When moving to the Cloud it is important that the business requirements for the move are understood and that the Cloud service is selected meets these needs. Taking a good governance approach, such as COBIT , is the key to safely embracing the Cloud and the benefits that it provides:
• Identify the business requirements for the Cloud based solution. This seems obvious but many organizations are using the Cloud without knowing it.
• Determine the Cloud service needs based on the business requirements. Some applications will be more business critical than others.
• Develop scenarios to understand the security threats and weaknesses. Use these to determine the response to these risks in terms of requirements for controls and questions to be answered. Considering these risks may lead to the conclusion that the risk of moving to the Cloud is too high.
• Understand what the accreditations and audit reports offered by the Cloud provider mean and actually cover.
The risks associated with Cloud computing depend on both the service model and the delivery model adopted. The common security concerns are ensuring the confidentiality, integrity and availability of the services and data delivered through the Cloud environment. Particular issues that need attention when adopting the Cloud include ensuring compliance and avoiding lock-in.
To manage risk an organization moving to the Cloud should make a risk assessment using one of the several methodologies available. An independent risk assessment of Cloud Computing was undertaken by ENISA (the European Network Information and Security Agency). This identifies 35 risks which are classified according to their probability and their impact. When the risks important to your organization have been identified these lead to the questions you need to ask the Cloud provider. I propose the following top ten questions:
1. How is legal and regulatory compliance assured?

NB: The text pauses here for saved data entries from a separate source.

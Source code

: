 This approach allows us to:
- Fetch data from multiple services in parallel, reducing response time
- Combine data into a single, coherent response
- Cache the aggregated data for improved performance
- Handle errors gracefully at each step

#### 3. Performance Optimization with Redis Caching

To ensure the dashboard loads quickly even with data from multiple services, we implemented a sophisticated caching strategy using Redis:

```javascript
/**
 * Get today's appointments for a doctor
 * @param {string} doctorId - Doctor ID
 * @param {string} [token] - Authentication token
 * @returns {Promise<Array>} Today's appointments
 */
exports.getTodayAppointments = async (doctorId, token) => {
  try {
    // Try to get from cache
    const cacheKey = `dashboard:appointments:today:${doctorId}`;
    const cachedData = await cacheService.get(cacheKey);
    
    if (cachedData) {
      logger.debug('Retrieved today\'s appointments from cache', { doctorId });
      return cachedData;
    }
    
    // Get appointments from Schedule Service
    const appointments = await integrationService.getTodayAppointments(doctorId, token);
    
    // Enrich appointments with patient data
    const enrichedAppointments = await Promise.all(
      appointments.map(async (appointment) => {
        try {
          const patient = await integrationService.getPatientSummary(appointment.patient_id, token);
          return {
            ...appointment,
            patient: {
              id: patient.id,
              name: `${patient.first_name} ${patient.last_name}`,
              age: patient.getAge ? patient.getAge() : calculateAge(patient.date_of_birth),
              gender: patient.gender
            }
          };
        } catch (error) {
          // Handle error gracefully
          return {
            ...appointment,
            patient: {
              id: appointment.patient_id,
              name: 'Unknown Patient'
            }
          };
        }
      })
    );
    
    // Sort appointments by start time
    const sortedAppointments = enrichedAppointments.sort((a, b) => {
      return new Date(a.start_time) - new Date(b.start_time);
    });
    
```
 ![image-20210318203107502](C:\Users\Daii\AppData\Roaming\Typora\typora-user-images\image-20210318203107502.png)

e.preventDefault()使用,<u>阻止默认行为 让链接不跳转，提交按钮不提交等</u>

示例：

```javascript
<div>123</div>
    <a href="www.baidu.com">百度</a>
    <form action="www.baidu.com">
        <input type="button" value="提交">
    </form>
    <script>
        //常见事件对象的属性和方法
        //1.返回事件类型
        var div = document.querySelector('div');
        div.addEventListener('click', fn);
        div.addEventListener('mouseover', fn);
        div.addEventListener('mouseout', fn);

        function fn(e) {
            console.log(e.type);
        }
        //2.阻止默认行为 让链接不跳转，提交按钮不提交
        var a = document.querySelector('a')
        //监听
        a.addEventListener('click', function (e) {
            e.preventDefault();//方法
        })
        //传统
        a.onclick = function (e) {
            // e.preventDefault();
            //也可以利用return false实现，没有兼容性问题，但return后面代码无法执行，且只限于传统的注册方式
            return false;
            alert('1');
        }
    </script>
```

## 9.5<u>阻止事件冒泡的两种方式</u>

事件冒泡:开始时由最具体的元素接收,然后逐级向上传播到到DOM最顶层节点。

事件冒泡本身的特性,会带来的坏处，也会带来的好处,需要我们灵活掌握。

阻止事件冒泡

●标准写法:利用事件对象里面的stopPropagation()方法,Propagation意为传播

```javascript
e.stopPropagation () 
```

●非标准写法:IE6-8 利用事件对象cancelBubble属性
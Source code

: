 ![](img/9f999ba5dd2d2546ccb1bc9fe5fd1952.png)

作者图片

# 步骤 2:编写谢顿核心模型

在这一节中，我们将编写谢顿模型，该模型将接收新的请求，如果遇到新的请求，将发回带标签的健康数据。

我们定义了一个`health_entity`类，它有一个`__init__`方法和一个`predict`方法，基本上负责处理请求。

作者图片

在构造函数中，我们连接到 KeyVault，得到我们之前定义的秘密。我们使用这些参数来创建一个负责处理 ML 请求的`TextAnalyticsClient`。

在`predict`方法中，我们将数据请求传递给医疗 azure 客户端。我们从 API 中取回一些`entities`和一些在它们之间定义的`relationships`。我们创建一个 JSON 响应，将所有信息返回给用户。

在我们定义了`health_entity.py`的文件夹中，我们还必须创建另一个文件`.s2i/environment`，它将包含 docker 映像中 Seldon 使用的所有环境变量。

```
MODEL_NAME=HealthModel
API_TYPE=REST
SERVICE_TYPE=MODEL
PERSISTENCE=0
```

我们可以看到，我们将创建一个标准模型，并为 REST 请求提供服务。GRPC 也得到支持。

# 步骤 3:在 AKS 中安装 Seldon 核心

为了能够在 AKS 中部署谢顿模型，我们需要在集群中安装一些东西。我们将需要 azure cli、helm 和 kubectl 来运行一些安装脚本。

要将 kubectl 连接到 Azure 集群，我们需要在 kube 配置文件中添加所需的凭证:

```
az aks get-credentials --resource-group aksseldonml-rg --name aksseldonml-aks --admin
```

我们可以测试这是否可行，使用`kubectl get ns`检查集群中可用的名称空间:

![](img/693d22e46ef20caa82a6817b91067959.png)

2. Where will my data be geographically located?
3. How securely is my data handled?
4. How is service availability assured?
5. How is identity and access managed?
6. How is my data protected against privileged user abuse?
7. What levels of isolation are supported?
8. How are the systems protected against internet threats?
9. How are activities monitored and logged?
10. What certification does your service have?
The Cloud service provider may respond to these questions with reports from auditors and certifications. It is important to understand what these reports cover.
There are two common types of report that are offered SOC 1 and SOC 2. SOC stands for “Service Organization Controls” and the reports are based on the auditing standard SSAE no. 16 (Statement on Standards for Attestation Engagements which became effective in June 2011):
• SOC 1 report: provides the auditors opinion on whether or not the description of the service is fair (it does exist) and whether or not the controls are appropriate. Appropriate controls could achieve their objectives if they were operating effectively.
• SOC 2 Report: is similar to a type 1 report but includes further information on whether or not the controls were actually working effectively. It includes how the auditor tested the effectiveness of the controls and the results of these test.
Note that these reports are based on the statement of the service that the organization claims to provide - they are not an assessment against best practice.
A service organization may also provide an auditor’s report based on established criteria such as Trust Services (including WebTrust® and SysTrust®).
The Trust Services Principles and Criteria were established by the AICPA and cover security, availability, processing integrity, privacy, and confidentiality.. A typical auditor’s report on a Cloud service will simply refer to which of the five areas are covered by the report and it is up to the customer to evaluate whether the Trust Principle and Criteria are appropriate for their needs. In addition ISACA have recently published a set of IT Control Objectives for Cloud Computing .
Cloud Computing can reduce costs by providing alternative models for the procurement and delivery of IT services. However organizations need to consider the risks involved in a move to the Cloud. The information security risks associated with Cloud computing depend upon both the service model and the delivery model adopted. The common security concerns of a Cloud computing approach are maintaining the confidentiality, integrity and availability of data. The best approach to managing risk in the Cloud is one of good IT governance covering both Cloud and internal IT services.
Mike Small is a Fellow of the BCS and a Senior Analyst at KuppingerCole and a member of the London Chapter of ISACA.